Why get so neurotic about tie-in? Well, a simple perusal of the many, many apps that have been discussed here is enough to show you why: so many of them have gone the way of the dodo. So many once glorious, much-lauded, beloved apps are no longer with us, but have made their way to that great archive in the sky. What’s more, so many of them are unusable, because their creators - for what are, I’m sure, perfectly good reasons - decided not to make them publicly available upon expiry. Or kindly did so, only for the app to lose its compatibility with the latest operating systems somewhere along the line.

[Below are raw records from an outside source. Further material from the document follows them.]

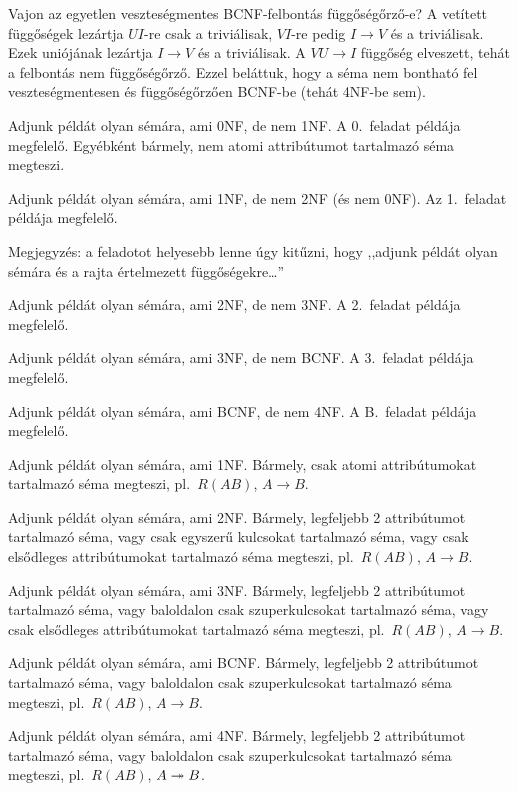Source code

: \documentclass{article}
\begin{document}
Vajon az egyetlen veszteségmentes BCNF-felbontás függőségőrző-e? A vetített
függőségek lezártja $UI$-re csak a triviálisak, $VI$-re pedig $I\to V$ és a
triviálisak. Ezek uniójának lezártja $I\to V$ és a triviálisak. A $VU\to I$
függőség elveszett, tehát a felbontás nem függőségőrző. Ezzel beláttuk, hogy
a séma nem bontható fel veszteségmentesen és függőségőrzően BCNF-be (tehát
4NF-be sem).

Adjunk példát olyan sémára, ami 0NF, de nem 1NF.
\megoldas A 0.\ feladat példája megfelelő. Egyébként bármely, nem atomi
attribútumot tartalmazó séma megteszi.


Adjunk példát olyan sémára, ami 1NF, de nem 2NF (és nem 0NF).
\megoldas Az 1.\ feladat példája megfelelő.

Megjegyzés: a feladotot helyesebb lenne úgy kitűzni, hogy ,,adjunk példát
olyan sémára és a rajta értelmezett függőségekre\ldots''


Adjunk példát olyan sémára, ami 2NF, de nem 3NF.
\megoldas A 2.\ feladat példája megfelelő.

Adjunk példát olyan sémára, ami 3NF, de nem BCNF.
\megoldas A 3.\ feladat példája megfelelő.

Adjunk példát olyan sémára, ami BCNF, de nem 4NF.
\megoldas A B.\ feladat példája megfelelő.

Adjunk példát olyan sémára, ami 1NF.
\megoldas
Bármely, csak atomi attribútumokat tartalmazó séma megteszi, pl.\ $R(AB)$,
$A\to B$.

Adjunk példát olyan sémára, ami 2NF.
\megoldas Bármely, legfeljebb 2 attribútumot tartalmazó séma, vagy csak
egyszerű kulcsokat tartalmazó séma, vagy csak elsődleges attribútumokat
tartalmazó séma megteszi, pl.\ $R(AB)$, $A\to B$.

Adjunk példát olyan sémára, ami 3NF.
\megoldas Bármely, legfeljebb 2 attribútumot tartalmazó séma, vagy
baloldalon csak szuperkulcsokat tartalmazó séma, vagy csak elsődleges
attribútumokat tartalmazó séma megteszi, pl.\ $R(AB)$, $A\to B$.

Adjunk példát olyan sémára, ami BCNF.
\megoldas Bármely, legfeljebb 2 attribútumot tartalmazó séma, vagy
baloldalon csak szuperkulcsokat tartalmazó séma megteszi,
pl.\ $R(AB)$, $A\to B$.

Adjunk példát olyan sémára, ami 4NF.
\megoldas Bármely, legfeljebb 2 attribútumot tartalmazó séma, vagy
baloldalon csak szuperkulcsokat tartalmazó séma megteszi,
pl.\ $R(AB)$, $A\twoheadrightarrow B$.
\end{document}
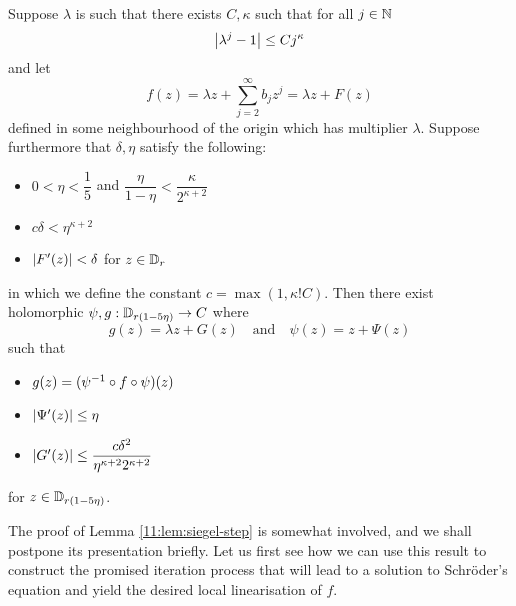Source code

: \documentclass[../main.tex]{subfiles}
\begin{document}
\begin{lem}\label{11:lem:siegel-step}
Suppose $\lambda$ is such that there exists $C, \kappa$ such that for all $j \in \mathbb{N}$
\[
\left|\lambda^j - 1\right| \le C j^\kappa
\]
and let
\[
f(z) = \lambda z + \sum_{j=2}^\infty b_jz^j =\lambda z + F(z)
\]
defined in some neighbourhood of the origin which has multiplier $\lambda$.
Suppose furthermore that $\delta, \eta$ satisfy the following:

\begin{itemize}
    \item $0 < \eta < \dfrac{1}{5}$ and $\dfrac{\eta}{1-\eta} < \dfrac{\kappa}{2^{\kappa+2}}$
    \item $c \delta < \eta^{\kappa+2}$
    \item $\left|F'(z)\right| < \delta$ for $z \in \mathbb{D}_r$
\end{itemize}

in which we define the constant $c = \max(1, \kappa! C)$.
Then there exist holomorphic $\psi, g : \mathbb{D}_{r(1-5\eta)} \to C$ where
\[
    g(z) = \lambda z + G(z) \quad \text{and} \quad \psi(z) = z + \Psi(z)
\]
such that
\begin{itemize}
\item $g(z) = (\psi^{-1} \circ f \circ \psi)(z)$
\item $\left|\Psi'(z)\right| \le \eta$
\item $\left|G'(z)\right| \le \dfrac{c\delta^2}{\eta^{\kappa+2}2^{\kappa+2}}$
\end{itemize}
for $z \in \mathbb{D}_{r(1-5\eta)}$.
\end{lem}

The proof of Lemma \eqref{11:lem:siegel-step} is somewhat involved, and we shall postpone its presentation briefly. Let us first see how we can use this result to construct the promised iteration process that will lead to a solution to Schröder's equation and yield the desired local linearisation of $f$.
\end{document}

Whereas UTF-8 (or, at a pinch, UTF-16) is unlikely to suffer this fate - or at least, not for a long time to come. Fussy as markdown is, that’s why many of us prefer it ;-)
Cheers!
Bill
Posted by tightbeam
May 14, 2019 at 04:06 PM
MadaboutDana wrote:
>For Windows, I dunno. But I’d have thought markdown was more of a rarity
>in the Windows world?
Despite the sometimes infuriating sense that this forum ought to be called MacOutlinerSoftware, there are indeed many Markdown editors for Windows users. Here are some:
https://www.slant.co/topics/1852/~best-markdown-editors-for-windows
I doubt I’ll get my wish, but each post about software, especially new software, should include whether the software is Mac, Windows, or whatever. That’ll save Windows folks from wasting their time by following links to software they can’t use.